Are you using Vintage style pickups (low output) or modern ones?
Are you playing the neck or the bridge?
Is neck louder than bridge (it should be on cleans due to bass content, but that is also pickup dependent).
Do you play live with cleans that are as loud as your leads?
Usually the Naked Amp cleans will be fine and in line with volume of low and medium gain, but the lead sounds a little louder. That's because oyu have to set lead levels in upper registers to hit -12db+, not chords down the neck like you would for other sounds. The higher up you play, the lower the signal strength (skinnier strings) - the lead presets try to take that into account and are a somewhat hotter.
I'll also add that Fletcher Munson effect can be tricky on judging loudness of sounds with different tonal content. I have had people swear a hi-gain amp is much louder than a clean and I showed them side-by-side meter readings being virtually equal using a looper for same chords, and they could not believe it. All that mids and chewy harmonic content and 4X12 cab can make you think something is louder than scooped Fender sound in a 1x12 open back, but 'taint always so, at least my experience has taught me.
The good news is, you have the tools to make these presets as loud or soft as you like -- that "last mile" to customize to you is always in your hands!
Last, (and this is important) the transients in many cleans are far more likely to spike the output, especially on higher output pickups.
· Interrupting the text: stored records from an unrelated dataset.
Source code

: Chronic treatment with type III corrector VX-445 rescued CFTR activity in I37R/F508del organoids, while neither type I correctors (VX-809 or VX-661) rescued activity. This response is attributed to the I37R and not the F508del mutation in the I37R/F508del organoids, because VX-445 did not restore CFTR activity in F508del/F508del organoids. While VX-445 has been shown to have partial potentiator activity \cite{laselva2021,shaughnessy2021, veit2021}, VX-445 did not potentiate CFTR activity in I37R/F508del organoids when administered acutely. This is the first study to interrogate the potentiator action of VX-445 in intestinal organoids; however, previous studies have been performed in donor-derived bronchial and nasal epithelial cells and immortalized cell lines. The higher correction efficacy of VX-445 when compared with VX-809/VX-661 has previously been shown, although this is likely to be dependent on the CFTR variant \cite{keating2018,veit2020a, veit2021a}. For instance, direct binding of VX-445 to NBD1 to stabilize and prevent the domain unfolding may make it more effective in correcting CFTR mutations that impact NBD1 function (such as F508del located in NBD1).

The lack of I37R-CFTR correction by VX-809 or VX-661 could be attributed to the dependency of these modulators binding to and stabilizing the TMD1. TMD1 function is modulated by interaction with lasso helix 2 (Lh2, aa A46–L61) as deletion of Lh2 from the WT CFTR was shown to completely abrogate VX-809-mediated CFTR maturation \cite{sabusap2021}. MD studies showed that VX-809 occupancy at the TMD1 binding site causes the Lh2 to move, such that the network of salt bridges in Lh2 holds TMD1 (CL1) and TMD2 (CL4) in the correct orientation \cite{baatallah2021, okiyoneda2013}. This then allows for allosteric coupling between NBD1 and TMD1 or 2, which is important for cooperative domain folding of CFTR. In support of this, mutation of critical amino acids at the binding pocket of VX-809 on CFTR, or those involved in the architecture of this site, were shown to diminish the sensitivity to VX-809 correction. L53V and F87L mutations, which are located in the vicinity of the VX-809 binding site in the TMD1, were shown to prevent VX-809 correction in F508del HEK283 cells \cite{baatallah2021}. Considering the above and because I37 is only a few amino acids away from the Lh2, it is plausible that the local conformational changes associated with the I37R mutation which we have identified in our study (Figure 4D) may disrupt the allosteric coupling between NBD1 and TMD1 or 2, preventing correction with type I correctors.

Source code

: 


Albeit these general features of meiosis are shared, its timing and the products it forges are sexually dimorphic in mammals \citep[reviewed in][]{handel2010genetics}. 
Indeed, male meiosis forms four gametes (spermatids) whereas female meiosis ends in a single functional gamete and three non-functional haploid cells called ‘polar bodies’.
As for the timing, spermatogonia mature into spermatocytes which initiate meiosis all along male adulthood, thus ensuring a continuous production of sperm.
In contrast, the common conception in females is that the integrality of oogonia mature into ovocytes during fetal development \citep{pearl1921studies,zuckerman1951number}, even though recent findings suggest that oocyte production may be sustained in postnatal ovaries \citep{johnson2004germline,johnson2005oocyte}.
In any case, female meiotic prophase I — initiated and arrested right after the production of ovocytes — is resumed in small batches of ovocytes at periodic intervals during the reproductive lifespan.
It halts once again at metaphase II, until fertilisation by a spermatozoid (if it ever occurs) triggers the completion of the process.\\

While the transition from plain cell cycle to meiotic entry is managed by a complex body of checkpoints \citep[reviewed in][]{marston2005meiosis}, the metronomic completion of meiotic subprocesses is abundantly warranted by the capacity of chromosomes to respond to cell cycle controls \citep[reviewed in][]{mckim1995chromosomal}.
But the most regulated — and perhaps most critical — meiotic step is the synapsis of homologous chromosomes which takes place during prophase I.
Many clean amp models have a very wide dynamic range.
For example, try the Shiva Clean with humbuckers then single coils. Whack it good and soft and watch it on a meter -- it is a WIDE range, transients spike stuff.
So - some of these cleans are dialed a little back to make sure the headroom is ample and enough before signal hitting 0 db, because if you hit that clean hard with your guitar/pickups, or add the provided control for Amp Boost to an existing preset then it could have clipped/digitally distorted, unlike the dirtier amp channels where that is less and issue.
If I turn the preset level back so it doesn't do that, then it's quieter -- but I do have to build in headroom so everyone avoids clipping when they fiddle with the switches or drive blocks (at least, where I can...).
Hope that helps put some context in it? You can always turn up the LEVEL control on a clean amp 1 db or 2db and see if that's better to your ears -- but remember you need to leave headroom to avoid transient spikes when you whack that guitar.